Hier au soir nous étions en bonne compagnie occitane devant un feu de bois dans la cheminée : rien de tel pour aiguiser les appétits et les souvenirs. Miquela évoque une tradition de Noêl qui apportait un fromage fort aux bouches exigeantes de sensations du même tonneau ( si j’ose dire) : préparation constituée de restes de fromages mis à tremper quelques six mois dans un pot avec de l’alcool et parfois, si j’ai bien compris, réchauffée sur l’âtre.
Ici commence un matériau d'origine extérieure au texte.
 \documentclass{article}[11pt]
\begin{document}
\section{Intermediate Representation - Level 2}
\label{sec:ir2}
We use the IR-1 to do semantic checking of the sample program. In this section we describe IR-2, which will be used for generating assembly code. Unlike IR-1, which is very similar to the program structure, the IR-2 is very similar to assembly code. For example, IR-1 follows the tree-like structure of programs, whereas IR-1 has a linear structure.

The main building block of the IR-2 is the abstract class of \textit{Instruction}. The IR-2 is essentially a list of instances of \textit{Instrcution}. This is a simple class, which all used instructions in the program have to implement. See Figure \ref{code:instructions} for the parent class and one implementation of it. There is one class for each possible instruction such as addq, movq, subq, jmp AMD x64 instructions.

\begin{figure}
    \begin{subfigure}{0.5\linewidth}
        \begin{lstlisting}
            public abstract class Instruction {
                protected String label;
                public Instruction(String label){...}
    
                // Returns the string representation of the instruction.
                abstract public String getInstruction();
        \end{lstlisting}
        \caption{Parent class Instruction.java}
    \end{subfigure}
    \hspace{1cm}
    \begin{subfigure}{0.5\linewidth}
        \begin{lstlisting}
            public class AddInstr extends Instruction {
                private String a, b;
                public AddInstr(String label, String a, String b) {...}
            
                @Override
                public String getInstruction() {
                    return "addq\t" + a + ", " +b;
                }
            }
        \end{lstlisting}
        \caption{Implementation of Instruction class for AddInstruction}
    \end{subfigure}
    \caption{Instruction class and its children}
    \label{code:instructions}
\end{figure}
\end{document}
Sur une large tranche de pain une légère couche de cette préparation permettait de se restaurer en envisageant une année nouvelle forte et goûteuse.
Bien que je ne comprenne que très mal l’occitan le récit m’a immédiatement connectée à cette enfance indélébile où les mots de patois résonnaient en cadence comme nos sabots sur l’aire. «  petafine ! oui ! c’était bien de « pétafine » qu’il s’agissait, autrement dit, depuis ce matin de réflexion sur le sujet, de « traque ». Maman la préparait exclusivement pour mon père, elle la logeait sous les escaliers tout au fond de « l’évier », la petite pièce attenant à la cuisine, pour qu’on ne la voie ni ne la sente. Elle utilisait les propres « boucques » de ses « tomes » fabriquées avec le lait de nos propres vaches et chèvres. En tant que gardienne du petit troupeau j’ai donc droit moi aussi à la reconnaissance de mon père. La « gnole » bien sûr était du cru de nos vignes et je ne pense pas qu’il y eût autre chose que le sel qui soit venu d’ailleurs que de nos « terres ».
Mon père riait de notre effarouchement devant la petafine, se faisait néanmoins discret pour aller la dénicher dans l’évier, la souillarde, et la manger en fin de repas tandis que les filles étaient déjà à la vaisselle ou à « couaver la place » (balayer la pièce principale) Je n’ai pas souvenir que mes frères aient trouvé ce moyen d’avaler plus fort que soi pour entrer dans la confrérie des hommes invincibles, gourmands, impétueux. Aujourd’hui je regrette de ne pas leur avoir demandé à temps leur sentiment.
«  petafiner » par ailleurs et assez bizarrement signifiait «  abîmer ». Le verbe était aussi fréquemment utilisé que l’admonestation pour «  nous apprendre à vivre ». J’ai toujours et encore l’impression que le plus gros péché que je puisse faire est de « petafiner » : mon temps, ma robe, mes sous … 
Mais ce matin je n'ai rien petafiné, tout au contraire! 
Puisque j'ai fait des restes d'hier une bonne tartine pour aujourd'hui. 

1 commentaires:

Blogger Solange a dit...

Je ne connais pas la pétafine, mais faire un nouveau repas avec des restes je connais.